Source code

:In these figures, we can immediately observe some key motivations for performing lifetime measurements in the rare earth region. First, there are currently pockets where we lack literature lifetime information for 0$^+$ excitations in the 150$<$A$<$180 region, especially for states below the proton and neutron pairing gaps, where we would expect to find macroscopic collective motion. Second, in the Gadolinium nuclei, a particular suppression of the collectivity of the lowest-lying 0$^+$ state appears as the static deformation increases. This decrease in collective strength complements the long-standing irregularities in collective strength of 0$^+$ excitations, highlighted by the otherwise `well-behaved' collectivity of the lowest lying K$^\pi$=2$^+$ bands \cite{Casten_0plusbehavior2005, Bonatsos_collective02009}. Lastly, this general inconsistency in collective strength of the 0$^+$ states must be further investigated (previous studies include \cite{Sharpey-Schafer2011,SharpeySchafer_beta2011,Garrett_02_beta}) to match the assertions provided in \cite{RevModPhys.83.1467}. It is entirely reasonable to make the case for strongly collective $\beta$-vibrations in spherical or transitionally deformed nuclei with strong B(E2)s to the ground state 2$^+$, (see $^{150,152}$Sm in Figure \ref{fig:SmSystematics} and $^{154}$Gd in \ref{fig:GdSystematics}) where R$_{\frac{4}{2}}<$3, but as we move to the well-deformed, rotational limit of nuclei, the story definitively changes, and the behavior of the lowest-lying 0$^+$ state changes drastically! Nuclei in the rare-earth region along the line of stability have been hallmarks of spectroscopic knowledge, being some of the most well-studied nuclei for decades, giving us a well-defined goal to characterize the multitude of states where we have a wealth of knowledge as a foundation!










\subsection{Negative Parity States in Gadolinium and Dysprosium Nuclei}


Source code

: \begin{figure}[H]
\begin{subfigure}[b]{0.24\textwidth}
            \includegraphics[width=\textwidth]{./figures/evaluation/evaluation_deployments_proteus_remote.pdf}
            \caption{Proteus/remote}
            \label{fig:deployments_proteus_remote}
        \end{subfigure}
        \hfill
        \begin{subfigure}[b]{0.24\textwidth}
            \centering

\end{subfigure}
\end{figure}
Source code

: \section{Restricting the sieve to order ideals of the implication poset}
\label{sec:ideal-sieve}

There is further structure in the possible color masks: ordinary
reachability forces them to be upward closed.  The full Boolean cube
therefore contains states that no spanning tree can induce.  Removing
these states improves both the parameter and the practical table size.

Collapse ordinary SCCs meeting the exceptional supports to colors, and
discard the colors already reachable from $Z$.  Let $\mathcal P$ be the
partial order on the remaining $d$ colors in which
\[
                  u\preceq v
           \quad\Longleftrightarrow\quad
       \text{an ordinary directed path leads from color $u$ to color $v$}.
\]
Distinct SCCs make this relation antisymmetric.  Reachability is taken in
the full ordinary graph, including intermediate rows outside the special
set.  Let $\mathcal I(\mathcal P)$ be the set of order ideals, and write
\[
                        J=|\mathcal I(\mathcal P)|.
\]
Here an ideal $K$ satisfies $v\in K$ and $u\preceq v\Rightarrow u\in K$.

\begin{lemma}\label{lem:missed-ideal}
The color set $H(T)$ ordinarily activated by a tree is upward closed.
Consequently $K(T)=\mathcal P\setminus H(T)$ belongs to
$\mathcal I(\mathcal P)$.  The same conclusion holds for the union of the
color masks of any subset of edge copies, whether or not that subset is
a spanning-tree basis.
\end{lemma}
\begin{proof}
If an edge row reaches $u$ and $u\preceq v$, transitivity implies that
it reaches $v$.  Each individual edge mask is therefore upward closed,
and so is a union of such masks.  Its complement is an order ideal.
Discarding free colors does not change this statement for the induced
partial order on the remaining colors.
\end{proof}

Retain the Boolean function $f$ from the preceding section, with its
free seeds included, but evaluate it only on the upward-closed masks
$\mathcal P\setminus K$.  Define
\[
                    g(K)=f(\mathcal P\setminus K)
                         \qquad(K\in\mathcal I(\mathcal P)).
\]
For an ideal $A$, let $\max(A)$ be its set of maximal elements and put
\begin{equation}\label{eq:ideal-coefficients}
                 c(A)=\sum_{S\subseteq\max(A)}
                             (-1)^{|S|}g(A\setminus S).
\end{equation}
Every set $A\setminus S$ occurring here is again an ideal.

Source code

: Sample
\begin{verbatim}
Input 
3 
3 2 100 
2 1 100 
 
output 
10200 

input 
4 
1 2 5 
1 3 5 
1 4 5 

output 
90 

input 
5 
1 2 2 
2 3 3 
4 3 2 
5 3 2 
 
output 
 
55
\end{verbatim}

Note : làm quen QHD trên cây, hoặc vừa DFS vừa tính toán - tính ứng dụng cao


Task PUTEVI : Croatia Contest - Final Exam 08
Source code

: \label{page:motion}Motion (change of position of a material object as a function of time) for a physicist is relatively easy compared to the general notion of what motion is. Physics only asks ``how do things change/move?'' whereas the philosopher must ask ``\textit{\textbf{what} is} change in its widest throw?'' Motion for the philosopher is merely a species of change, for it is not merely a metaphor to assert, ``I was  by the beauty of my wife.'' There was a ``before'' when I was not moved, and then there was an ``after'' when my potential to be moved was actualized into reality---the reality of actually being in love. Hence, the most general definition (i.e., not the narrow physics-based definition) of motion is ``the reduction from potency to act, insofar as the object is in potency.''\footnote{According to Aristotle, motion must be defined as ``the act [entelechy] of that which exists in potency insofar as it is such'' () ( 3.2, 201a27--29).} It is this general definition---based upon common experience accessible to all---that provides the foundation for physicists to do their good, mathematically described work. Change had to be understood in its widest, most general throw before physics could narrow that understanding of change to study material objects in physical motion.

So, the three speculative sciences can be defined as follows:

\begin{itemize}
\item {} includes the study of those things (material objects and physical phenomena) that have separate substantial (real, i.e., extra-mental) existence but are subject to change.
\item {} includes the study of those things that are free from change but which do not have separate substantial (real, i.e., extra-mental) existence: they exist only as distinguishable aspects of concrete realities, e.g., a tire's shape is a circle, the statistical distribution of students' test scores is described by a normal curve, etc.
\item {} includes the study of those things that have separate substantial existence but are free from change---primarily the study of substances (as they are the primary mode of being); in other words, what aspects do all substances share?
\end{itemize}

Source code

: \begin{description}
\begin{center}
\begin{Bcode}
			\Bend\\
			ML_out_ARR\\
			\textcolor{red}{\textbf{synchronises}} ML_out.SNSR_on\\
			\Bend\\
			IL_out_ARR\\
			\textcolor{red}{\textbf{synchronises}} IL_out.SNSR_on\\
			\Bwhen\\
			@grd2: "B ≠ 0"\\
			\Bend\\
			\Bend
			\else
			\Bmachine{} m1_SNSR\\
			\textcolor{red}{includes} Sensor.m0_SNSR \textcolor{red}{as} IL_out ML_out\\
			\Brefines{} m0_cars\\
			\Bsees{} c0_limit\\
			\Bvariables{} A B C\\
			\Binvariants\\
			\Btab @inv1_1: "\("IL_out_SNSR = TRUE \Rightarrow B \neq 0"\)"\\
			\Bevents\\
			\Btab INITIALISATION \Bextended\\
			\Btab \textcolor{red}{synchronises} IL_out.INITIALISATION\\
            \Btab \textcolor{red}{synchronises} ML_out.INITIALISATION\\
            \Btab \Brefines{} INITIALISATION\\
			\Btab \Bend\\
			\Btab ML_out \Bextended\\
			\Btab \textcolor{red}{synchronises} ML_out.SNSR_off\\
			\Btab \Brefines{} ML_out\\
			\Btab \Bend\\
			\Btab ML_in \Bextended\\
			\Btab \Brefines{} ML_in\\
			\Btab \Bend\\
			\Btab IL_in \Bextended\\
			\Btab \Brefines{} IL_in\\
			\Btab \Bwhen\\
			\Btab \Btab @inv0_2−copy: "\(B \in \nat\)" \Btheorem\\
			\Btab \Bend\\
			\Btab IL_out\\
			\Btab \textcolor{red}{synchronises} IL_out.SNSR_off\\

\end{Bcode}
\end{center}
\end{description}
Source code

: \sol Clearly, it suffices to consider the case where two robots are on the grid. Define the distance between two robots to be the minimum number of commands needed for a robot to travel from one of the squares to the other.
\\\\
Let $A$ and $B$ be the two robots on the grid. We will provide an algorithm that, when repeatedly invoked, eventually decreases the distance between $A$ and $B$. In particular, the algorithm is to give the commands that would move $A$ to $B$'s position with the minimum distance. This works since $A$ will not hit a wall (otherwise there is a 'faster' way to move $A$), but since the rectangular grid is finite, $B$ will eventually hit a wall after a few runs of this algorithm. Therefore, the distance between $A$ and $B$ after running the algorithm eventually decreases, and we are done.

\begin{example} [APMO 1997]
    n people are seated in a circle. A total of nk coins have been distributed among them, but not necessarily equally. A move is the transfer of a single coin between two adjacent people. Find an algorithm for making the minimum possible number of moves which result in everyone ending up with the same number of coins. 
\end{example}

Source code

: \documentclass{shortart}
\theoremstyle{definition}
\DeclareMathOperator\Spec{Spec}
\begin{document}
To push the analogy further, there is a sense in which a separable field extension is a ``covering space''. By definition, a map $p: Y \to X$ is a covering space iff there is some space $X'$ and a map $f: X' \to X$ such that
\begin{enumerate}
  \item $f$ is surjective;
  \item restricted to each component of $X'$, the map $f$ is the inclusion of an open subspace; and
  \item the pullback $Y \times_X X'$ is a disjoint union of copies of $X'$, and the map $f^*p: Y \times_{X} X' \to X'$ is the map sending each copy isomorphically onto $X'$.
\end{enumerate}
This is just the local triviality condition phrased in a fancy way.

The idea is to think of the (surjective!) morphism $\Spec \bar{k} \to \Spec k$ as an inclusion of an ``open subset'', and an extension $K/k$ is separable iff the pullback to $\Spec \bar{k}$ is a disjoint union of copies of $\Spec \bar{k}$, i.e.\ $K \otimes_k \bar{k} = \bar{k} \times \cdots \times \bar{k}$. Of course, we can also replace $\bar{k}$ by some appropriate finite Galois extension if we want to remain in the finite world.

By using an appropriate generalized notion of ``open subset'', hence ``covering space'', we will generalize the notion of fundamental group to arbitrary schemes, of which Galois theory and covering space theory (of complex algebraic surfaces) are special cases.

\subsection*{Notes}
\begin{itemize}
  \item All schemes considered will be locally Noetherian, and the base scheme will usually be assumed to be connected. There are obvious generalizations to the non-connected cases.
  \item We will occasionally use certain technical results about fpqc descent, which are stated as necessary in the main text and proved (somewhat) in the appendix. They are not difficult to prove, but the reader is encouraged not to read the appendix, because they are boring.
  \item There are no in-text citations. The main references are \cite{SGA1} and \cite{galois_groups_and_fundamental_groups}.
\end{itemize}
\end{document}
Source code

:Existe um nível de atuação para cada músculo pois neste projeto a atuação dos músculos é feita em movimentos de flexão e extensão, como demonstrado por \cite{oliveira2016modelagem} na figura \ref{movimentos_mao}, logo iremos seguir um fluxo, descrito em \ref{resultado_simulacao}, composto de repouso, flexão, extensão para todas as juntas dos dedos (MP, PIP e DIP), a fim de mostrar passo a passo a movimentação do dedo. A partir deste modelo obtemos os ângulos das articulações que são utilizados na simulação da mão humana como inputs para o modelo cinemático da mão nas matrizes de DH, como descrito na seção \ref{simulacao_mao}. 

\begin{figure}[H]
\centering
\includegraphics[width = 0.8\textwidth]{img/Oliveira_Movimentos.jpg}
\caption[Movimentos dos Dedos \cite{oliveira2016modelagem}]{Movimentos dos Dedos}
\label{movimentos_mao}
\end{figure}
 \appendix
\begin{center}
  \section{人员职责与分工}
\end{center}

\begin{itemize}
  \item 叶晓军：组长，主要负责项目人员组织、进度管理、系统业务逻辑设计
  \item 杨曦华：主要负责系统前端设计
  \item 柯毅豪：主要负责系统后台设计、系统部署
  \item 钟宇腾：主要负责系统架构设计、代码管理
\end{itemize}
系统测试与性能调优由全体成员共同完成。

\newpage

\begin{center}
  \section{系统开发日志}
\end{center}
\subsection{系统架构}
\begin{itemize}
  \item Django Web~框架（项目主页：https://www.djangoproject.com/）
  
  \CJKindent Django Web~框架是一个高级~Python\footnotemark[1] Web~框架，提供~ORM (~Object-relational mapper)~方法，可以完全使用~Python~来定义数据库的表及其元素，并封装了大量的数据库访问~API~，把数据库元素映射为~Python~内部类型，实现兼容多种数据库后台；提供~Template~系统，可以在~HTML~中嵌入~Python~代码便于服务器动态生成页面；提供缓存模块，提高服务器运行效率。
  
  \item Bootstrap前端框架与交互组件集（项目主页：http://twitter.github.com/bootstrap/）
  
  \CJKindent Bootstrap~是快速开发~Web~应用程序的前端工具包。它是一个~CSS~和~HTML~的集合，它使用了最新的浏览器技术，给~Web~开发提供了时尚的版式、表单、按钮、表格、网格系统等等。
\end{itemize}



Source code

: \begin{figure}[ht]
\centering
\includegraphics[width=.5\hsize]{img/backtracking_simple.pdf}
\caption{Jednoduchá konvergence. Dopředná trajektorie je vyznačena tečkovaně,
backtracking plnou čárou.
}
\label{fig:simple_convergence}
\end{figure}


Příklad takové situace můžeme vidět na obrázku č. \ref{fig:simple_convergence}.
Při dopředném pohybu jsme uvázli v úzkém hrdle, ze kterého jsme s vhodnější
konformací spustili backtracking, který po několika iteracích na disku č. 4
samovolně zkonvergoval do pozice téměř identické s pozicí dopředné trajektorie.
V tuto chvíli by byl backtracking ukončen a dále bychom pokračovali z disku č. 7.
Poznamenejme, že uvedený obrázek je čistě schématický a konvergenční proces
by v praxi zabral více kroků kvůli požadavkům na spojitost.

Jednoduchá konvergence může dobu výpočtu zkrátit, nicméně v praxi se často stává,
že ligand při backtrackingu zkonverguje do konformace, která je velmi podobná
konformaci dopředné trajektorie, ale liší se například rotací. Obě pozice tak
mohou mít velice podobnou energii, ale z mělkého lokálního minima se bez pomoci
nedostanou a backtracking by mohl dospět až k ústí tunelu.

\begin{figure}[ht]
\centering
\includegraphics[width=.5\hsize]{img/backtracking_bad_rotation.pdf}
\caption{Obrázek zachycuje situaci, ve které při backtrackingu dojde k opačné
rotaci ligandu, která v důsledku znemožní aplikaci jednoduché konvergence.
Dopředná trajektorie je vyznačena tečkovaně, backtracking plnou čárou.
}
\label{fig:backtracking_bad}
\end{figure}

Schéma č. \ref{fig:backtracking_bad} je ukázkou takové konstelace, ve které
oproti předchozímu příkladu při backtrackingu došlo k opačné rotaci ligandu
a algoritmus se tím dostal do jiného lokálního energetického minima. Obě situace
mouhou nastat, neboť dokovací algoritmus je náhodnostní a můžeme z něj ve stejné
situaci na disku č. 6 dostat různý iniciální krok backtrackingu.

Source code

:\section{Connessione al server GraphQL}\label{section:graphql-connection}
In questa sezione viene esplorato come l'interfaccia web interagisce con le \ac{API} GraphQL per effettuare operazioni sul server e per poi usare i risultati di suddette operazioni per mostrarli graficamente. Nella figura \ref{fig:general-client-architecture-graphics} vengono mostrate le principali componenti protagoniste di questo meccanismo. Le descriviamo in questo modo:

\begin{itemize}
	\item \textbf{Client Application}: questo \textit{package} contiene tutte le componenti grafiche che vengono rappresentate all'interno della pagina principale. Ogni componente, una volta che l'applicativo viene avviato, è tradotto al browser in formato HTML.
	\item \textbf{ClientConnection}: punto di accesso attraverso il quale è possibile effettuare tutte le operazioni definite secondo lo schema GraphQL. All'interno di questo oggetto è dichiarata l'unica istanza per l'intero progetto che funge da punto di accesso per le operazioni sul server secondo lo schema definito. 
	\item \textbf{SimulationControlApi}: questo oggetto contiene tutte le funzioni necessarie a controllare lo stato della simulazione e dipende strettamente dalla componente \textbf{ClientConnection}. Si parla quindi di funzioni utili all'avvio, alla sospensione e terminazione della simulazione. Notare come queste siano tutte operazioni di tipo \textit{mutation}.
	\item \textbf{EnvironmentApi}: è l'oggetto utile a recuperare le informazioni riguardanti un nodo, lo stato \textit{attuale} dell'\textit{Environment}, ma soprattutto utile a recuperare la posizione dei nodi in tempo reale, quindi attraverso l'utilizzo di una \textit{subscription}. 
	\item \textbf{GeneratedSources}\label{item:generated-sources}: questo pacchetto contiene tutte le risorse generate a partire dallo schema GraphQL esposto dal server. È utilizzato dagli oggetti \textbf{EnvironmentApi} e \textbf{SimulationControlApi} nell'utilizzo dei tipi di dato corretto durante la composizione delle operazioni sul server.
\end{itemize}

-=-=-=-=-

Work to complete>
For each line above that contains "Dopředná", add one to a count, then state only the final number.

Your solution>
2